Protokol bir gece evvel çarşıdaki dükkânların tek tek taharrisini kapsayan büyük bir güvenlik çemberini camiye getirerek müminleri hayal kırıklığına uğratır. Protokolün güvenlik anlayışı, fazla sayıda korumaya dayanır, arama noktaları ve dedektörlere. Bu türden arama noktaları, görünür ya da görünmez bariyerlerin olduğu camiler başta kadınlar olmak üzere müminlerin özgürce hareket edemediği alanları temsil eder. Zira kadınlar bu çemberin içinde hareket etmekte güçlük çekerken kendilerini kapana kısılmış hissederler. Süleymaniye gibi selatin camilerin etrafındaki çalışanlar, protokolün ve güvenlik çemberinin camideki huzuru yok ettiğini, sakinliği dağıttığını düşünürken hâlihazırda protokol bir camide çalıştığının farkında olan kadın esnaf, "koruma ordusu"nun "iş yapmalarını" hatta camiye girişlerini engellediğini belirtir.

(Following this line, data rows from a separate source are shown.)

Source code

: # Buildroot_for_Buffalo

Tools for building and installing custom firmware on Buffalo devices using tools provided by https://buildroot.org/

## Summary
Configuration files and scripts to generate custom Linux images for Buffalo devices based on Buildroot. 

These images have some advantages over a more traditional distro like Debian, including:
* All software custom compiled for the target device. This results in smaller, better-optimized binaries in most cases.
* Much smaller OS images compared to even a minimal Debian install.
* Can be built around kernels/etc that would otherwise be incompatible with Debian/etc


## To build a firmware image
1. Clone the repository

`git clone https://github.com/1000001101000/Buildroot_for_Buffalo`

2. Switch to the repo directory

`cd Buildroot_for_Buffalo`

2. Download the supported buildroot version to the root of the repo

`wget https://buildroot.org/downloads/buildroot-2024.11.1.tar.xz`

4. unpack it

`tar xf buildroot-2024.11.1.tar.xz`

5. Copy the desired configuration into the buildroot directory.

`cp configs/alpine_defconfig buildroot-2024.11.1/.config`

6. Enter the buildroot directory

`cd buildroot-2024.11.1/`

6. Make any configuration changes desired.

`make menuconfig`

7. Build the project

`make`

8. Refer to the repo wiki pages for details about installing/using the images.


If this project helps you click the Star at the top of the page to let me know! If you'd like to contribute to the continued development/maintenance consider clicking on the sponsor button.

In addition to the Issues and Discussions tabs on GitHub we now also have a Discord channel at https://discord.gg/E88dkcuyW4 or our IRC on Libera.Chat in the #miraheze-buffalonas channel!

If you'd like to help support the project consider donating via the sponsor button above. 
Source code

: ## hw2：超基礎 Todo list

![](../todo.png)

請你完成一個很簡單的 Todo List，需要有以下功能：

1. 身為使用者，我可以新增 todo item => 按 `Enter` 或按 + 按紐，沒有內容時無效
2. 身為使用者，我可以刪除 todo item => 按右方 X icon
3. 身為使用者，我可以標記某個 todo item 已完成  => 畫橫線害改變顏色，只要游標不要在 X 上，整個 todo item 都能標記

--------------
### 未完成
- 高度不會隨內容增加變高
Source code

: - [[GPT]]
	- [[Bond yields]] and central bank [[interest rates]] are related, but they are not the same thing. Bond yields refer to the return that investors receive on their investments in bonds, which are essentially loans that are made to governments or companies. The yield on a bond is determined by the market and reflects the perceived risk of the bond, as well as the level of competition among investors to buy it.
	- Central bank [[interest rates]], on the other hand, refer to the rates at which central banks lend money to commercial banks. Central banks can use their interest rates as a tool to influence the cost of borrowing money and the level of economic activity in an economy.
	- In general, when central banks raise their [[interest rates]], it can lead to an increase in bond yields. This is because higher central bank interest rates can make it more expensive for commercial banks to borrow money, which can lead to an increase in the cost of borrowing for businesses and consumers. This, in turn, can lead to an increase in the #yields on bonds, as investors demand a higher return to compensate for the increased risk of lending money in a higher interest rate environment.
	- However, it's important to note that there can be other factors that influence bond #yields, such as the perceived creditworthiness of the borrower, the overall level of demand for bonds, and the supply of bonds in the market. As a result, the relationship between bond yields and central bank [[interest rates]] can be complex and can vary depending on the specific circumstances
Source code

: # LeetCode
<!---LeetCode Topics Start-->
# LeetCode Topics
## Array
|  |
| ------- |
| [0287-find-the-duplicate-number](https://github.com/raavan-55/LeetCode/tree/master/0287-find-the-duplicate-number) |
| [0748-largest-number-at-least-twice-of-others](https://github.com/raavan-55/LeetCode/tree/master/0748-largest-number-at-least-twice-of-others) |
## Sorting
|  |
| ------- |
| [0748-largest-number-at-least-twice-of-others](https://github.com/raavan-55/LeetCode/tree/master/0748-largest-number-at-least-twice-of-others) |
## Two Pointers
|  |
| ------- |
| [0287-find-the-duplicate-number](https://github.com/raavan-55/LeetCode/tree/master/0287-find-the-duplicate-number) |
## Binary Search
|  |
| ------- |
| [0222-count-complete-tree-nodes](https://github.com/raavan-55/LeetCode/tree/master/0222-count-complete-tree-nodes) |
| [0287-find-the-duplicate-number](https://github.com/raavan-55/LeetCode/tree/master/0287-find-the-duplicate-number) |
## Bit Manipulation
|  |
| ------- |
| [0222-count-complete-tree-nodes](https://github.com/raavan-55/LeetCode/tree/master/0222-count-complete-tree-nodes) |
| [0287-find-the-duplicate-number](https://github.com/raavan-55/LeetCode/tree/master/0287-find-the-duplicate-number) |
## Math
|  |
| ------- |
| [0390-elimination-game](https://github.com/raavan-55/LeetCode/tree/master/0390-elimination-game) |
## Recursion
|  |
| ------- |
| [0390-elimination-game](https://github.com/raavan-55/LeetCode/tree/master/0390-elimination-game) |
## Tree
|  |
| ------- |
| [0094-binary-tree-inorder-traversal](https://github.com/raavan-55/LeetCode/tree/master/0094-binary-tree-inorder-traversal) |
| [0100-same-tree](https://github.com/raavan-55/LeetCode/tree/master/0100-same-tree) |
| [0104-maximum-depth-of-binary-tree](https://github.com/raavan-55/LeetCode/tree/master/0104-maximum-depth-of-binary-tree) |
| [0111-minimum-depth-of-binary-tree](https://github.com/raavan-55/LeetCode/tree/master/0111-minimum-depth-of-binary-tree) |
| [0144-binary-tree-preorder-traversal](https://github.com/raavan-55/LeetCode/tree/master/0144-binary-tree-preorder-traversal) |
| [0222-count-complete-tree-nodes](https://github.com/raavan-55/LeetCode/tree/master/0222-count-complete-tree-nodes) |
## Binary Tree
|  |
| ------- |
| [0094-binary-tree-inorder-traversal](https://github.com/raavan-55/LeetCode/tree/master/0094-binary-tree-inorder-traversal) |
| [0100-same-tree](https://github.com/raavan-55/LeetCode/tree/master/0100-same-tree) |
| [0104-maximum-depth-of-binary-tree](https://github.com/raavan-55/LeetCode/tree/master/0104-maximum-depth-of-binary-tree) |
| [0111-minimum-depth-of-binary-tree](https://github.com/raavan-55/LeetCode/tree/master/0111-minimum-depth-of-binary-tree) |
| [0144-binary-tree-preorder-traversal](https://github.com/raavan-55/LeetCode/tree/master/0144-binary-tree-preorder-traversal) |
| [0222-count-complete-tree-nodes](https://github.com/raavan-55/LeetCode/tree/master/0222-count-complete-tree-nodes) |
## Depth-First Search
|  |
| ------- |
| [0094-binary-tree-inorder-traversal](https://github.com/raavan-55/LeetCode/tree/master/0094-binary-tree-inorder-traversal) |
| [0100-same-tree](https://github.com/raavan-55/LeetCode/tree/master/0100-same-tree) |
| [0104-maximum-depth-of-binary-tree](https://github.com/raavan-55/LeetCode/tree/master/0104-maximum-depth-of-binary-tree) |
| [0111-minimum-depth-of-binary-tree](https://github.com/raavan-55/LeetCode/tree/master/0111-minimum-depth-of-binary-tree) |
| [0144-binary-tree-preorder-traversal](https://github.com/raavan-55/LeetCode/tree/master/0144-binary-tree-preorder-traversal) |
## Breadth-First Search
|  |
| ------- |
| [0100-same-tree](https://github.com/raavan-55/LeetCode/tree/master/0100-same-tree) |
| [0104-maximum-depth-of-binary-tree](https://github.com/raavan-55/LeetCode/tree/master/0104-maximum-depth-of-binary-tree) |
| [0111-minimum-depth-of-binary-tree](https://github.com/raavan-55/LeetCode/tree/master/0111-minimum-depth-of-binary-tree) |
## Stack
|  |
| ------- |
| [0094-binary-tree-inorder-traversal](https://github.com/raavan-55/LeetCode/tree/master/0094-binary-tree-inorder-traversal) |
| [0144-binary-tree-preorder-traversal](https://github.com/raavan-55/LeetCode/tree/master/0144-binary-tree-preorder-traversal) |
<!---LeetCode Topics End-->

"Kadın esnaf olarak burada protokolün camiye geldiği günler iş yapamamaktan şikâyetçiydik biz. Çünkü protokol geldiğinde çok ciddi bir koruma ordusuyla geliyor ve bu koruma ordusu sadece çarşıya değil caminin içerisine bile insanların girememesine sebep oluyor. Burası çok büyük bir cami. Bu çevredeki insanların Cuma namazındaki ihtiyacını karşılayabilmesi için çok gerekli bir cami. Çünkü Cuma günü çok ciddi bir kalabalık oluyor. Caminin dolması ve boşalması bile baya sıkıntı oluyor, araç girişi çıkışı açısından. Bu tarz bir protokol olduğunda birçok insan camiye gelmeyi tercih etmiyor. Gelseler bile içeri alınamıyorlar. Çünkü koruma ordusundan biz esnafken bizim bile girişimiz sıkıntı oluyor. Bir seferinde içeri alınmadım bile, yani giremedim."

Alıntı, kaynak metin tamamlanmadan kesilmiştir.